Reviewed: Justin Bieber at the O2

Dazed and deeply confused.

By Kate Mossman

I had great hopes for this, and not just because it had been hailed, flatulently, as the biggest show on earth. Here’s a child prodigy cast in the Michael Jackson / Stevie Wonder mould who has thrown himself on the altar of entertainment, to be pawed at by teens and poked by haters who consider him the end of all recorded music.

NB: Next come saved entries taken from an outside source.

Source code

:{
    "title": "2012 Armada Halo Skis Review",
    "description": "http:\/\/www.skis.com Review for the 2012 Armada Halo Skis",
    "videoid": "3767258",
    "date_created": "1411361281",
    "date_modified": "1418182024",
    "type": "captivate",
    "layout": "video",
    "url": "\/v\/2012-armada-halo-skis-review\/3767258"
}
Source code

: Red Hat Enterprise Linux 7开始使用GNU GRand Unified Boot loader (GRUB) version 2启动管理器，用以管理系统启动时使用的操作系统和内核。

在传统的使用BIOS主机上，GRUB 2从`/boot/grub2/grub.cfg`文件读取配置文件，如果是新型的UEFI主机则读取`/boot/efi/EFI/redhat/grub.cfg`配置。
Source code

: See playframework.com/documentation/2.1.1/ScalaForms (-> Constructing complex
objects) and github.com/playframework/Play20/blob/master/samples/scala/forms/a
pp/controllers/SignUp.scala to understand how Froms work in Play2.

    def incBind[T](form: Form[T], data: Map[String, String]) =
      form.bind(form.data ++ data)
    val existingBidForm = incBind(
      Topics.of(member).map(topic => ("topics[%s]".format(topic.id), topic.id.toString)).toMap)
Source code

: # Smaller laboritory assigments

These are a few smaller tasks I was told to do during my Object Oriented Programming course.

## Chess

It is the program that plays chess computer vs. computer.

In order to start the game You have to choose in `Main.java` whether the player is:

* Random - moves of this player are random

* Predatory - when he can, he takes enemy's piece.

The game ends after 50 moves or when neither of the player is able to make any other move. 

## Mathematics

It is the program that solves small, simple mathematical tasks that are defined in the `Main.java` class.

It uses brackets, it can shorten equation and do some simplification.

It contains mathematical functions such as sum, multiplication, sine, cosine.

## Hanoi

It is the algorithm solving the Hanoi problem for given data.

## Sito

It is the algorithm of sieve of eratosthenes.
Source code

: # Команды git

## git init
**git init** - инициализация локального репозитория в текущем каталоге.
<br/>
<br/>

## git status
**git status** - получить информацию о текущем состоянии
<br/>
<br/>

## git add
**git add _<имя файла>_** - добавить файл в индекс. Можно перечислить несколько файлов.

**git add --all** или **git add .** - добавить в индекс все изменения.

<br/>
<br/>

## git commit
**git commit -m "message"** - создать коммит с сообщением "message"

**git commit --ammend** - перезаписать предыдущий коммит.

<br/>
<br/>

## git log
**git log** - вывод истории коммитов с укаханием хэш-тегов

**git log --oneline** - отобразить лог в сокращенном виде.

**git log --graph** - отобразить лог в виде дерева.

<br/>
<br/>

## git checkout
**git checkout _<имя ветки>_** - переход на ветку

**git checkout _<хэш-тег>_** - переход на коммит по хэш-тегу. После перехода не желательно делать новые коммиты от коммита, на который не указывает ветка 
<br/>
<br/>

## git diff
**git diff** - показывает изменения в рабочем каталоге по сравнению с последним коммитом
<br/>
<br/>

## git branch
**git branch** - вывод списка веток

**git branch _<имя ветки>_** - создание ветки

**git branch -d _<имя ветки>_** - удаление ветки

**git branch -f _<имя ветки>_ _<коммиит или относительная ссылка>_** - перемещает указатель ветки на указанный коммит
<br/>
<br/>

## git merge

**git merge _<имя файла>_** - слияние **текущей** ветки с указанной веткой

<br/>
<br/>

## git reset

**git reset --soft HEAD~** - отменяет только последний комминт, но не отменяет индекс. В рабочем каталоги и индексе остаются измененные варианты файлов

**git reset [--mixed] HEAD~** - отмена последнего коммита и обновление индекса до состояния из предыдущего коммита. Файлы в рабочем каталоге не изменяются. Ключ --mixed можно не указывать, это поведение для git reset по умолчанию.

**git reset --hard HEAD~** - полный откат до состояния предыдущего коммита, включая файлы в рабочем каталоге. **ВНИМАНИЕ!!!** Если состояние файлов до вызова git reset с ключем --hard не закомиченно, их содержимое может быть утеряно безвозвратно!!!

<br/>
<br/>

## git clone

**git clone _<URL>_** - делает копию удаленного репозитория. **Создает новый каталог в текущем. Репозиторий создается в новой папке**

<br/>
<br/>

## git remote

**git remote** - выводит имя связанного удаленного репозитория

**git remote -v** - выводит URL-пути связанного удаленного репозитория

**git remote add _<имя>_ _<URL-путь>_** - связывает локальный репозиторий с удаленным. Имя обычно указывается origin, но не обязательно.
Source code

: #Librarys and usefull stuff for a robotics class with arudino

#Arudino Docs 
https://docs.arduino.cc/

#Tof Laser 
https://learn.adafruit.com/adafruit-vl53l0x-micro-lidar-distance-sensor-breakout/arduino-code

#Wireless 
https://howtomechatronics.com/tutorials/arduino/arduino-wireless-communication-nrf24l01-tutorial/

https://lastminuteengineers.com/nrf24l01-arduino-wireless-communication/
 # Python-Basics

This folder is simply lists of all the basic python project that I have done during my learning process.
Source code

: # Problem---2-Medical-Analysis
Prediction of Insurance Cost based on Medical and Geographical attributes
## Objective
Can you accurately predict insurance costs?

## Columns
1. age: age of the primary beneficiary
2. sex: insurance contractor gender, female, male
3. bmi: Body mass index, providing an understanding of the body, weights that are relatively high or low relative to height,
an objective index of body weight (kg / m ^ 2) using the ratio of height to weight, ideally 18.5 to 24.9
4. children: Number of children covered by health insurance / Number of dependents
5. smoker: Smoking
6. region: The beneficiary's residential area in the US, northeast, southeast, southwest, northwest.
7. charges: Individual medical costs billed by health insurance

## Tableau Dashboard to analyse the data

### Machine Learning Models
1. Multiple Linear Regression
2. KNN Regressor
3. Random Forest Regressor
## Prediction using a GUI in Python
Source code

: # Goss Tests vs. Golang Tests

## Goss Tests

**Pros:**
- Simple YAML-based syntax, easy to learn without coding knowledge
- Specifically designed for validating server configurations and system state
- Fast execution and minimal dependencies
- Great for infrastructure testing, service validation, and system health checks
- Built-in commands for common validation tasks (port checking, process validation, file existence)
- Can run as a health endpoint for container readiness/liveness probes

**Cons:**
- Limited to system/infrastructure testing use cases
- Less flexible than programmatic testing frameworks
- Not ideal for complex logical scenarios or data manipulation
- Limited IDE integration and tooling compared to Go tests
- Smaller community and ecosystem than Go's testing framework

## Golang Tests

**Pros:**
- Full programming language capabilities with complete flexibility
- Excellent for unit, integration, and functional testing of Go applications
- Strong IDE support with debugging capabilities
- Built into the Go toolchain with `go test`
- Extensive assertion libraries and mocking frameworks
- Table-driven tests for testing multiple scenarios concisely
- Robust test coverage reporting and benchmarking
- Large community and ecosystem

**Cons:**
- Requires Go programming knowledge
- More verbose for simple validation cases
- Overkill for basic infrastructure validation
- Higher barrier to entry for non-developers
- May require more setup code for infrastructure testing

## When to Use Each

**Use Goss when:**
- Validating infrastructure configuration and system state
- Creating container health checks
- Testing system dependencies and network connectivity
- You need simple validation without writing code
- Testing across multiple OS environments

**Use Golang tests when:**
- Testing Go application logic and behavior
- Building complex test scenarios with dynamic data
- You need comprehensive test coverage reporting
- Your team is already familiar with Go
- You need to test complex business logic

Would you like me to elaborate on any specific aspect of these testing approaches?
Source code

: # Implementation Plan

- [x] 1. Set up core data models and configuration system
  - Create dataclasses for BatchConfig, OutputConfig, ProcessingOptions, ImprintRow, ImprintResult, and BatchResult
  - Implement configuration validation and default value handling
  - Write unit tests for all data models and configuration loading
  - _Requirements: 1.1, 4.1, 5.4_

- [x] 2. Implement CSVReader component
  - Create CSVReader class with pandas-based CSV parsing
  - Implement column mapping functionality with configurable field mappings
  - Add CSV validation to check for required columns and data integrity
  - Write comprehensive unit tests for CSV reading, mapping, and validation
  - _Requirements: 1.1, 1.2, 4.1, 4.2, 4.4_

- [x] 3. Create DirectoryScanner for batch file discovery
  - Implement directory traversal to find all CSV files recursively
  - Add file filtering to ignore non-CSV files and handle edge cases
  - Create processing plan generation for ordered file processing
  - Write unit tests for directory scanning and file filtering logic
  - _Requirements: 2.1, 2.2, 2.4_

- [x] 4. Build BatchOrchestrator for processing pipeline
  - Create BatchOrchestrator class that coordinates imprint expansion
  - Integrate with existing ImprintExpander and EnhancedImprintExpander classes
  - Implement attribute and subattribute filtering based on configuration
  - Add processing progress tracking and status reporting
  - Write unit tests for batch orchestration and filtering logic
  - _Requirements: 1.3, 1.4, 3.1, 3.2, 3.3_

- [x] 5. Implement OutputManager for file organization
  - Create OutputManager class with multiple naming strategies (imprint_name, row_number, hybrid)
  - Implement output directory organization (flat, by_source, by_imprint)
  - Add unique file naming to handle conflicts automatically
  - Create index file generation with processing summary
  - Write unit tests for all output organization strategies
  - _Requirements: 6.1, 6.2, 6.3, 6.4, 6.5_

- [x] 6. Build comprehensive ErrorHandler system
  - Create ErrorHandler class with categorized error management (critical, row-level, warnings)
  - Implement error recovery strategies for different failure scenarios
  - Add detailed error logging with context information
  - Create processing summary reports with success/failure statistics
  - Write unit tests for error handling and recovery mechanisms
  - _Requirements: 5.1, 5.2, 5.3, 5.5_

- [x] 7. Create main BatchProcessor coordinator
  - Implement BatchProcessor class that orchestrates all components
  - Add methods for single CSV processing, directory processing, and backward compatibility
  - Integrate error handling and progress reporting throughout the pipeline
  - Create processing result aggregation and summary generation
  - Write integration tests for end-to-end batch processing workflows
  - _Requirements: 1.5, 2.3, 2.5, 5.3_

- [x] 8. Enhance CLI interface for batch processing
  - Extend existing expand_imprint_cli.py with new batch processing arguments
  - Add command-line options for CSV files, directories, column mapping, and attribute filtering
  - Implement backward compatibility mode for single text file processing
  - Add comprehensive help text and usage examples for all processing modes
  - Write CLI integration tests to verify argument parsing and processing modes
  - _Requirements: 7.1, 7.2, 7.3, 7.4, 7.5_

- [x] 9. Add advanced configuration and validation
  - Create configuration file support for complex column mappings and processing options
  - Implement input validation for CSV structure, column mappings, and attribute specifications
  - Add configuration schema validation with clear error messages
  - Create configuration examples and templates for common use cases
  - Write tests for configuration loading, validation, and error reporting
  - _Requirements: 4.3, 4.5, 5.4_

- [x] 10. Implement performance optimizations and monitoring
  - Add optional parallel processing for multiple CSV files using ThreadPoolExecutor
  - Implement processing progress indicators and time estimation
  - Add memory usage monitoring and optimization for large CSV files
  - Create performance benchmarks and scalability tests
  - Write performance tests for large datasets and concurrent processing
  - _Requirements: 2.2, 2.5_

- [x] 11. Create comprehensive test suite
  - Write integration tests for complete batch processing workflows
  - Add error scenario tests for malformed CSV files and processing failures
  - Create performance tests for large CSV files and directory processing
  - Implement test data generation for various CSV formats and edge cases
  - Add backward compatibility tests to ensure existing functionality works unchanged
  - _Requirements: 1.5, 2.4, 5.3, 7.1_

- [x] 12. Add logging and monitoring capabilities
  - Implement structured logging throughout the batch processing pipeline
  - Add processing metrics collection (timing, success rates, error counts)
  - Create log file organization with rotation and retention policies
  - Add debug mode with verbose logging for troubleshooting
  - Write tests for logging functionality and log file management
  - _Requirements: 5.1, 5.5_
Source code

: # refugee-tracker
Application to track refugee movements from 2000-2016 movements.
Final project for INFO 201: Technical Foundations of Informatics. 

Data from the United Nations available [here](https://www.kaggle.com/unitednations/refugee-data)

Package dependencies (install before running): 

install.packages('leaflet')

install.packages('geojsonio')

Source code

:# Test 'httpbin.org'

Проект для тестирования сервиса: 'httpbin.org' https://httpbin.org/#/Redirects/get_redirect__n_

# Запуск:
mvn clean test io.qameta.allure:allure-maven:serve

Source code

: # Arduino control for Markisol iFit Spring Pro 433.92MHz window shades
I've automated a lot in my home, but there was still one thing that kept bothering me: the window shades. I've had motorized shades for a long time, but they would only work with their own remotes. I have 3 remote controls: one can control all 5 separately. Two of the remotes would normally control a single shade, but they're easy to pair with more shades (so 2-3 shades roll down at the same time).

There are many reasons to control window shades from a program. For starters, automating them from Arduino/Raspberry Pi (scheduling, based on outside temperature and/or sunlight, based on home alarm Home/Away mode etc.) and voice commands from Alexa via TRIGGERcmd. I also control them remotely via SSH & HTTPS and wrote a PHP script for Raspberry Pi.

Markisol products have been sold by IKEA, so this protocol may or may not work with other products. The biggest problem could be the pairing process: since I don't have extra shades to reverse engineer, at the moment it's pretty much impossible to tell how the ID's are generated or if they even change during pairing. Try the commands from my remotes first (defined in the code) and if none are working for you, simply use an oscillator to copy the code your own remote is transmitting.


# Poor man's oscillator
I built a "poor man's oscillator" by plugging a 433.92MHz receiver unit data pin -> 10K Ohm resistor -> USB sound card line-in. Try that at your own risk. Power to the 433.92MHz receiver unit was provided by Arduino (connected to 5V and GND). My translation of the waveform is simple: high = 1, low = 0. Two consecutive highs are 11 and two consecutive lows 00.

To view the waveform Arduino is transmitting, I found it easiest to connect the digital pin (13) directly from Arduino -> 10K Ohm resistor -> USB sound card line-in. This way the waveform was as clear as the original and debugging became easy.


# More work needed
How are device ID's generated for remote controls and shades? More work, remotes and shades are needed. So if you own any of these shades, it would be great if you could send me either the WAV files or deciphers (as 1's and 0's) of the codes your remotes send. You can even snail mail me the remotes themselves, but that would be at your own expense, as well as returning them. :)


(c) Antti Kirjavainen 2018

There is perhaps no harder-working boy in the Western world. His songs are inspirational, aspirational pop anthems pre-tooled for huge stadiums. It will be an incredibly smart and exciting pop concert, I tell myself. But as the shadow of Bieber, suspended on wings, is flashed like a harpy on the monitors and the arena fizzes with firecrackers in a baroque display that bears no relation whatsoever to the slick r’n’b of his recent album Believe, it’s clear that this is going to be one of those profoundly depressing O2 experiences, sending you back on the Jubilee line gazing at your own reflection and wondering when your heart turned so small and black.

Bieber comes on stage at 10.20pm, which is a bit of an issue on a Monday night for an audience of 20,000 children who’ve been waiting three hours. Rock-and-roll behaviour doesn’t impress kids. Lip-syncing, they’re fine with – all the great pop acts do it nowadays, or at least make use of the “guide vocal”. Bieber got where he did because he can sing, but the main component of these kind of shows, apart from video projections, is punishing stage routines with so many leaps and slides it’s all you can do to stop your trousers falling down. Against the athletics on stage his distant, processed vocal is unnerving. It could be an animatronic dummy up there – and somehow you suspect that this thought is driving the Bieber fever: the live shows set children so much further away from their adored object than they are day-to-day, on Twitter and YouTube, there’s got to be some way of getting closer. And there is.

Tickets for the Believe 2013 tour come in various VIP tiers. For £330, you get what’s described as an “incredible” seat, a meeting and photo opportunity with Bieber himself, plus a gift bag and matching lanyard. For £175 you get a merely “amazing” seat (loser) and the bag – and you don’t get to meet him. Opting for the latter would be crueller than putting your child into care. The live industry has done a great job finding new streams of revenue, and the meet ‘n’ greet is now more important to “Beliebers” than the concert – a way calibrating their commitment and proving it, instantly, on Facebook. It’s not just Justin who does this, of course. Cheryl Cole, Taylor Swift, Katy Perry and Lady Gaga all have to make nightly small-talk with 30 teens too shy to speak after their two-hour gigs, and it can’t be much fun.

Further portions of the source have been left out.